The Canadian oil and gas industry will not be able to benefit from future strengthening of commodity prices without pipelines to tidewater and regulatory stability, according to PricewaterhouseCoopers LLP.
In a 24-page report to be released at its annual Energy Visions forum in Calgary May 26, the accounting firm said the Canadian oil and gas industry “unanimously agrees that innovative operational changes are only part of the answer.
“We can’t take full advantage of any future price rise without pipelines to tidewater.

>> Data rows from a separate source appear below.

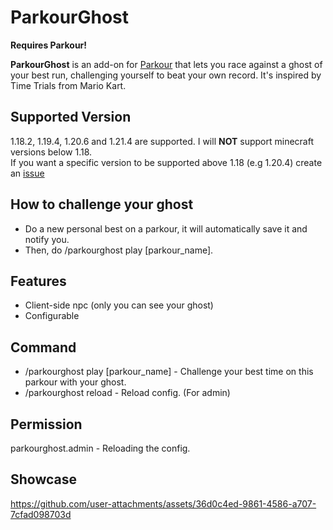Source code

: # ParkourGhost

**Requires Parkour!**
​


**ParkourGhost** is an add-on for [Parkour](https://www.spigotmc.org/resources/parkour.23685/) that lets you race against a ghost of your best run, challenging yourself to beat your own record.
It's inspired by Time Trials from Mario Kart.

## Supported Version
1.18.2, 1.19.4, 1.20.6 and 1.21.4 are supported. I will **NOT** support minecraft versions below 1.18.\
If you want a specific version to be supported above 1.18 (e.g 1.20.4) create an [issue](https://github.com/LOUDO56/ParkourGhost/issues)

## How to challenge your ghost
- Do a new personal best on a parkour, it will automatically save it and notify you.
- Then, do /parkourghost play [parkour_name].

## Features
- Client-side npc (only you can see your ghost)
- Configurable

## Command
- /parkourghost play [parkour_name] - Challenge your best time on this parkour with your ghost.
- /parkourghost reload - Reload config. (For admin)

## Permission
parkourghost.admin - Reloading the config.


## Showcase



https://github.com/user-attachments/assets/36d0c4ed-9861-4586-a707-7cfad098703d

And we won’t stop the flight of capital until government policies provide investors with the regulatory stability they’re looking for.”
To build a more resilient oil and gas sector, the industry will continue to control operating and capital costs, staffing, project definition and development, the report says.
But it stressed: “A greater understanding and a renewed spirit of collaboration between industry, government, special-interest groups and the general public is a critical first step towards addressing these challenges and building a sustainable industry.”
PwC believes “political risk” is increasing for the Canadian oil and gas industry.
“A series of recent political initiatives, such as Alberta’s climate strategy, a corporate tax hike and royalty review have raised concerns and contributed to slowing investment,” the report says.
“In January, the Alberta government decided to leave the royalty regime for oilsands projects unchanged, but the fact that the review even occurred has added to an already significant amount of policy uncertainty,” it continues.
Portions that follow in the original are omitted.